Could AI Conduct Orchestras Better Than People?

Published on February 28, 2020

The Academy of St. Martin in the Fields, under the direction of legendary violinist Music Director Joshua Bell came to Boston last week, thanks to the Celebrity Series of Boston, offering a program of Mozart, Paganini and Brahms. Its visit reignited one of the oldest questions in classical music: Who needs conductors? And even more: who needs human conductors? And now, could AI conduct orchestras better than people?

Academy of St. Martin in the Fields

For decades, the orchestra Academy of St. Martin in the Fields, named for a cathedral in London’s Trafalgar Square, has been considered one of the top orchestras in the world and was helmed by Sir Neville Marriner.

After Marriner retired, Bell took over, and he does things in a very different manner. Bell conducts from his seat as first violin, unless he is performing solo, in which case he conducts with his violin tucked under his chin while standing in the small semi-circle surrounded by his players.

So the question arises: If the Academy of St. Martin in the Fields doesn’t need a man or woman standing in front of them waving a stick, why does any ensemble?
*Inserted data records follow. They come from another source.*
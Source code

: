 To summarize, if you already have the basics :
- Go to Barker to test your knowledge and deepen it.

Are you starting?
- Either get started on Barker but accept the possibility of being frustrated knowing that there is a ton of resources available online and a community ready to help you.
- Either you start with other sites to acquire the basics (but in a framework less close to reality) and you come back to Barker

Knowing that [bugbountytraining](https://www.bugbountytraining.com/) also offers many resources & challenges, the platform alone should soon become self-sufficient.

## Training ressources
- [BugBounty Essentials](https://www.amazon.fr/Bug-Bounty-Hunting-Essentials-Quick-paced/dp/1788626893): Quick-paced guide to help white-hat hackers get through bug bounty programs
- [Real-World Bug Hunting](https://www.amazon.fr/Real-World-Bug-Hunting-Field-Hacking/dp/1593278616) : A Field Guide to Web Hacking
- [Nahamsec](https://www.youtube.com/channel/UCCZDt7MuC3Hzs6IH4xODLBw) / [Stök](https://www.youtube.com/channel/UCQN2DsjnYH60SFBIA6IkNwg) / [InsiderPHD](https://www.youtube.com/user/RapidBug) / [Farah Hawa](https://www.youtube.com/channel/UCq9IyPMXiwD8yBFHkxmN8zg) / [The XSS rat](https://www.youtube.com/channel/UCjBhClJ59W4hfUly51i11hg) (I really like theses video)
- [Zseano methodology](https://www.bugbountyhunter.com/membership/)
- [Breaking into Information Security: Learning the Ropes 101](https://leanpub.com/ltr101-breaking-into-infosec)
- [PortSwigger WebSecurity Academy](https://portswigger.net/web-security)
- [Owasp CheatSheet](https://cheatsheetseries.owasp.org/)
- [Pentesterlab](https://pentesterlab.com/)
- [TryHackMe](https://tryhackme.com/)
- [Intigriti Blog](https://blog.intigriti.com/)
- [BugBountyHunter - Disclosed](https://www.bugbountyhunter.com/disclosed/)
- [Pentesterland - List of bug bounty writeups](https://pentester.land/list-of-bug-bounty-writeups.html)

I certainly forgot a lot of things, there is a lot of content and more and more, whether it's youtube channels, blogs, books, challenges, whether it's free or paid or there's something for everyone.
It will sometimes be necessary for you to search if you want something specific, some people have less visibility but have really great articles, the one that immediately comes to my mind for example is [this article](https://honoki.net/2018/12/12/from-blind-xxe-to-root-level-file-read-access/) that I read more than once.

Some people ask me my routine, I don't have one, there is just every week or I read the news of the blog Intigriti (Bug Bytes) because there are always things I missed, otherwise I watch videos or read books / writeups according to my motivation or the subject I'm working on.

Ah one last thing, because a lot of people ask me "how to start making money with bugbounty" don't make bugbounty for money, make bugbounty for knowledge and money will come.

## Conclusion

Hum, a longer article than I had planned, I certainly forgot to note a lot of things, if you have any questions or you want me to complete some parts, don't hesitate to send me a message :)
And an even bigger question is whether human conductors could be replaced by artificial intelligence. Call this new breed of maestro….the super-conductors.

An AI conductor?

Think about radiologists. An AI program can reference millions of MRIs or CT scans, while a human radiologist can only read a small fraction over the course of their career. Or consider baseball umpires – AI can keep strike zones legitimate without the human foibles of actual men in blue.  So why couldn’t an AI programmer create a program for conducting an orchestra – listening for errors, maximizing the accuracy and beauty of a piece, and alerting, somehow, the musicians to play faster, slower, softer, or louder?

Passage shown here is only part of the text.